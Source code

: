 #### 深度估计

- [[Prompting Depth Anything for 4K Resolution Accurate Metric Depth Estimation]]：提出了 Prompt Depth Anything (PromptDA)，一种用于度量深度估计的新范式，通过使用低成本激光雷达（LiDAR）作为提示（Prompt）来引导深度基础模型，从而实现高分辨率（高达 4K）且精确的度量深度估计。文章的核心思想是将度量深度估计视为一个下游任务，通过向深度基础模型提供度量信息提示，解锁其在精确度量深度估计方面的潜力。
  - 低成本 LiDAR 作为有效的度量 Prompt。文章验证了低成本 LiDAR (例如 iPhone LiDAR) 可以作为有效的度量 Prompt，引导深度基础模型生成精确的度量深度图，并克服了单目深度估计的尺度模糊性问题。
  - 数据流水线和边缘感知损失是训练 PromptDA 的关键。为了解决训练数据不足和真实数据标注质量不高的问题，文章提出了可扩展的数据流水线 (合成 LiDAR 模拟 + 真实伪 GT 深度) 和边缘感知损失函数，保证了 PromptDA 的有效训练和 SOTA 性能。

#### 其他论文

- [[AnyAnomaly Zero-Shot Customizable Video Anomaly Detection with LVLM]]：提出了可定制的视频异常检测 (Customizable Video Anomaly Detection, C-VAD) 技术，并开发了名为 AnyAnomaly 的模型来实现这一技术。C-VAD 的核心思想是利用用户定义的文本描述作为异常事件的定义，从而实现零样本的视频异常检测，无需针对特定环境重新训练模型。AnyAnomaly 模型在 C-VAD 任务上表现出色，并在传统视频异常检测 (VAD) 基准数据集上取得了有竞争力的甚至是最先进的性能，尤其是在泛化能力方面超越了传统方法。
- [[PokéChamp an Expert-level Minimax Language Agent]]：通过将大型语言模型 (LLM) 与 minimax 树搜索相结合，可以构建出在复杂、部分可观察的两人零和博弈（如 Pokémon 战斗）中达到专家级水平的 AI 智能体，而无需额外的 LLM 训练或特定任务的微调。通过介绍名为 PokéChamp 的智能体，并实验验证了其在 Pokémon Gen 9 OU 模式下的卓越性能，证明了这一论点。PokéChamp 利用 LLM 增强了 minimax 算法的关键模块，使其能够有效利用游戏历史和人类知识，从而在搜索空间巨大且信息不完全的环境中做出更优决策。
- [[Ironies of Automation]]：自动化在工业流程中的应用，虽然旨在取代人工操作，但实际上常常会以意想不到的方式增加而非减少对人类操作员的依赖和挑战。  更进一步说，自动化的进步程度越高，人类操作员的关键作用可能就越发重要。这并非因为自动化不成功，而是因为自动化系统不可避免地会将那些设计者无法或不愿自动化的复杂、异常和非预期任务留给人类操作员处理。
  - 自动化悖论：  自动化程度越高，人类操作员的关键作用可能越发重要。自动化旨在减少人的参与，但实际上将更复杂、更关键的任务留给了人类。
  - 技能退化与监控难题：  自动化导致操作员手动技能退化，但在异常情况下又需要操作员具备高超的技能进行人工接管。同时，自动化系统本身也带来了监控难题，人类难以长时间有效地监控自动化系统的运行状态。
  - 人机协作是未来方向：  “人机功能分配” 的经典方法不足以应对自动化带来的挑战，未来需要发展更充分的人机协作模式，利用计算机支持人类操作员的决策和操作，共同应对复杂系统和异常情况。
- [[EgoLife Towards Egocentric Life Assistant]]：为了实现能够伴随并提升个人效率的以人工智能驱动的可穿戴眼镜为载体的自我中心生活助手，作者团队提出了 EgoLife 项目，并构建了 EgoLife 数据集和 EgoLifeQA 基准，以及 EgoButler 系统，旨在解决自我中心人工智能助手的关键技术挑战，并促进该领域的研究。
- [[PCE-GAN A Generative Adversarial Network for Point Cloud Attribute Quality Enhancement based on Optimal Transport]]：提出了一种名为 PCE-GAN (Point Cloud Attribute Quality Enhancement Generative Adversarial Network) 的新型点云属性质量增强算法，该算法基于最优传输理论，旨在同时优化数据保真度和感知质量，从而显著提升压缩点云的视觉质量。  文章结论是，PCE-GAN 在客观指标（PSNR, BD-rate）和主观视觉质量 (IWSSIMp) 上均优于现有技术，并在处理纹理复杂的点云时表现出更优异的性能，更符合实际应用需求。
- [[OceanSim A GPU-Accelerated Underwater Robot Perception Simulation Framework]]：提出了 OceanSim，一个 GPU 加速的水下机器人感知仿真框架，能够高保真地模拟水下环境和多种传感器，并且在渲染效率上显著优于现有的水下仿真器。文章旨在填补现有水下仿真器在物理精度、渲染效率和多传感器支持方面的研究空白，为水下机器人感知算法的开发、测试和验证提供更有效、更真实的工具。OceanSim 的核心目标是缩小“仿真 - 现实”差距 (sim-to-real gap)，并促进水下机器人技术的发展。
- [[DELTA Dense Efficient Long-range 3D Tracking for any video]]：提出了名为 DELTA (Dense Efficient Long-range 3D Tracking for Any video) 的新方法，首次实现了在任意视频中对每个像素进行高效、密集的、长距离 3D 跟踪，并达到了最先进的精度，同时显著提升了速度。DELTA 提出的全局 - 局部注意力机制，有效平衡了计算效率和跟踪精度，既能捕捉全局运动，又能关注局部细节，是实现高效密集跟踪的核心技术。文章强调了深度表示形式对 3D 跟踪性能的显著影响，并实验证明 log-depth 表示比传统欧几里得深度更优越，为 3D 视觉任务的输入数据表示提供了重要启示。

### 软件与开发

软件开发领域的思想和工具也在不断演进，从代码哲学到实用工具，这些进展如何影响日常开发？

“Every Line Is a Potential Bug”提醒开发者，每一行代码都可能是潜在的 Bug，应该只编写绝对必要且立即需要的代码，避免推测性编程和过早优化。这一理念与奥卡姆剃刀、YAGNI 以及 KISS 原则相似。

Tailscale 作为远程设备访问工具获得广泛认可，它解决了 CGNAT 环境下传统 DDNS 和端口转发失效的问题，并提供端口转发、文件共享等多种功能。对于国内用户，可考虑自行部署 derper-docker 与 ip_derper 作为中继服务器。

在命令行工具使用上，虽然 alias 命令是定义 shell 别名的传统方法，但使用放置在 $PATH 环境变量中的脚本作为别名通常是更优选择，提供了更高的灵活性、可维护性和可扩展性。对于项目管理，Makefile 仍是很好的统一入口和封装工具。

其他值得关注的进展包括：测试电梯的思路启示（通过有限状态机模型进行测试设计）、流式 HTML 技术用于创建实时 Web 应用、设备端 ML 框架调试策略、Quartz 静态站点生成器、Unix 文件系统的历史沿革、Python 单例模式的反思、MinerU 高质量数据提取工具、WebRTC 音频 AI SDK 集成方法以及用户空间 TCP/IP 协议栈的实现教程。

════

ACTIVITY ->
The answer must be the data above, repeated exactly as it stands.

REPLY ->
Source code

: #### 深度估计

- [[Prompting Depth Anything for 4K Resolution Accurate Metric Depth Estimation]]：提出了 Prompt Depth Anything (PromptDA)，一种用于度量深度估计的新范式，通过使用低成本激光雷达（LiDAR）作为提示（Prompt）来引导深度基础模型，从而实现高分辨率（高达 4K）且精确的度量深度估计。文章的核心思想是将度量深度估计视为一个下游任务，通过向深度基础模型提供度量信息提示，解锁其在精确度量深度估计方面的潜力。
  - 低成本 LiDAR 作为有效的度量 Prompt。文章验证了低成本 LiDAR (例如 iPhone LiDAR) 可以作为有效的度量 Prompt，引导深度基础模型生成精确的度量深度图，并克服了单目深度估计的尺度模糊性问题。
  - 数据流水线和边缘感知损失是训练 PromptDA 的关键。为了解决训练数据不足和真实数据标注质量不高的问题，文章提出了可扩展的数据流水线 (合成 LiDAR 模拟 + 真实伪 GT 深度) 和边缘感知损失函数，保证了 PromptDA 的有效训练和 SOTA 性能。

#### 其他论文

- [[AnyAnomaly Zero-Shot Customizable Video Anomaly Detection with LVLM]]：提出了可定制的视频异常检测 (Customizable Video Anomaly Detection, C-VAD) 技术，并开发了名为 AnyAnomaly 的模型来实现这一技术。C-VAD 的核心思想是利用用户定义的文本描述作为异常事件的定义，从而实现零样本的视频异常检测，无需针对特定环境重新训练模型。AnyAnomaly 模型在 C-VAD 任务上表现出色，并在传统视频异常检测 (VAD) 基准数据集上取得了有竞争力的甚至是最先进的性能，尤其是在泛化能力方面超越了传统方法。
- [[PokéChamp an Expert-level Minimax Language Agent]]：通过将大型语言模型 (LLM) 与 minimax 树搜索相结合，可以构建出在复杂、部分可观察的两人零和博弈（如 Pokémon 战斗）中达到专家级水平的 AI 智能体，而无需额外的 LLM 训练或特定任务的微调。通过介绍名为 PokéChamp 的智能体，并实验验证了其在 Pokémon Gen 9 OU 模式下的卓越性能，证明了这一论点。PokéChamp 利用 LLM 增强了 minimax 算法的关键模块，使其能够有效利用游戏历史和人类知识，从而在搜索空间巨大且信息不完全的环境中做出更优决策。
- [[Ironies of Automation]]：自动化在工业流程中的应用，虽然旨在取代人工操作，但实际上常常会以意想不到的方式增加而非减少对人类操作员的依赖和挑战。  更进一步说，自动化的进步程度越高，人类操作员的关键作用可能就越发重要。这并非因为自动化不成功，而是因为自动化系统不可避免地会将那些设计者无法或不愿自动化的复杂、异常和非预期任务留给人类操作员处理。
  - 自动化悖论：  自动化程度越高，人类操作员的关键作用可能越发重要。自动化旨在减少人的参与，但实际上将更复杂、更关键的任务留给了人类。
  - 技能退化与监控难题：  自动化导致操作员手动技能退化，但在异常情况下又需要操作员具备高超的技能进行人工接管。同时，自动化系统本身也带来了监控难题，人类难以长时间有效地监控自动化系统的运行状态。
  - 人机协作是未来方向：  “人机功能分配” 的经典方法不足以应对自动化带来的挑战，未来需要发展更充分的人机协作模式，利用计算机支持人类操作员的决策和操作，共同应对复杂系统和异常情况。
- [[EgoLife Towards Egocentric Life Assistant]]：为了实现能够伴随并提升个人效率的以人工智能驱动的可穿戴眼镜为载体的自我中心生活助手，作者团队提出了 EgoLife 项目，并构建了 EgoLife 数据集和 EgoLifeQA 基准，以及 EgoButler 系统，旨在解决自我中心人工智能助手的关键技术挑战，并促进该领域的研究。
- [[PCE-GAN A Generative Adversarial Network for Point Cloud Attribute Quality Enhancement based on Optimal Transport]]：提出了一种名为 PCE-GAN (Point Cloud Attribute Quality Enhancement Generative Adversarial Network) 的新型点云属性质量增强算法，该算法基于最优传输理论，旨在同时优化数据保真度和感知质量，从而显著提升压缩点云的视觉质量。  文章结论是，PCE-GAN 在客观指标（PSNR, BD-rate）和主观视觉质量 (IWSSIMp) 上均优于现有技术，并在处理纹理复杂的点云时表现出更优异的性能，更符合实际应用需求。
- [[OceanSim A GPU-Accelerated Underwater Robot Perception Simulation Framework]]：提出了 OceanSim，一个 GPU 加速的水下机器人感知仿真框架，能够高保真地模拟水下环境和多种传感器，并且在渲染效率上显著优于现有的水下仿真器。文章旨在填补现有水下仿真器在物理精度、渲染效率和多传感器支持方面的研究空白，为水下机器人感知算法的开发、测试和验证提供更有效、更真实的工具。OceanSim 的核心目标是缩小“仿真 - 现实”差距 (sim-to-real gap)，并促进水下机器人技术的发展。
- [[DELTA Dense Efficient Long-range 3D Tracking for any video]]：提出了名为 DELTA (Dense Efficient Long-range 3D Tracking for Any video) 的新方法，首次实现了在任意视频中对每个像素进行高效、密集的、长距离 3D 跟踪，并达到了最先进的精度，同时显著提升了速度。DELTA 提出的全局 - 局部注意力机制，有效平衡了计算效率和跟踪精度，既能捕捉全局运动，又能关注局部细节，是实现高效密集跟踪的核心技术。文章强调了深度表示形式对 3D 跟踪性能的显著影响，并实验证明 log-depth 表示比传统欧几里得深度更优越，为 3D 视觉任务的输入数据表示提供了重要启示。

### 软件与开发

软件开发领域的思想和工具也在不断演进，从代码哲学到实用工具，这些进展如何影响日常开发？

“Every Line Is a Potential Bug”提醒开发者，每一行代码都可能是潜在的 Bug，应该只编写绝对必要且立即需要的代码，避免推测性编程和过早优化。这一理念与奥卡姆剃刀、YAGNI 以及 KISS 原则相似。

Tailscale 作为远程设备访问工具获得广泛认可，它解决了 CGNAT 环境下传统 DDNS 和端口转发失效的问题，并提供端口转发、文件共享等多种功能。对于国内用户，可考虑自行部署 derper-docker 与 ip_derper 作为中继服务器。

在命令行工具使用上，虽然 alias 命令是定义 shell 别名的传统方法，但使用放置在 $PATH 环境变量中的脚本作为别名通常是更优选择，提供了更高的灵活性、可维护性和可扩展性。对于项目管理，Makefile 仍是很好的统一入口和封装工具。

其他值得关注的进展包括：测试电梯的思路启示（通过有限状态机模型进行测试设计）、流式 HTML 技术用于创建实时 Web 应用、设备端 ML 框架调试策略、Quartz 静态站点生成器、Unix 文件系统的历史沿革、Python 单例模式的反思、MinerU 高质量数据提取工具、WebRTC 音频 AI SDK 集成方法以及用户空间 TCP/IP 协议栈的实现教程。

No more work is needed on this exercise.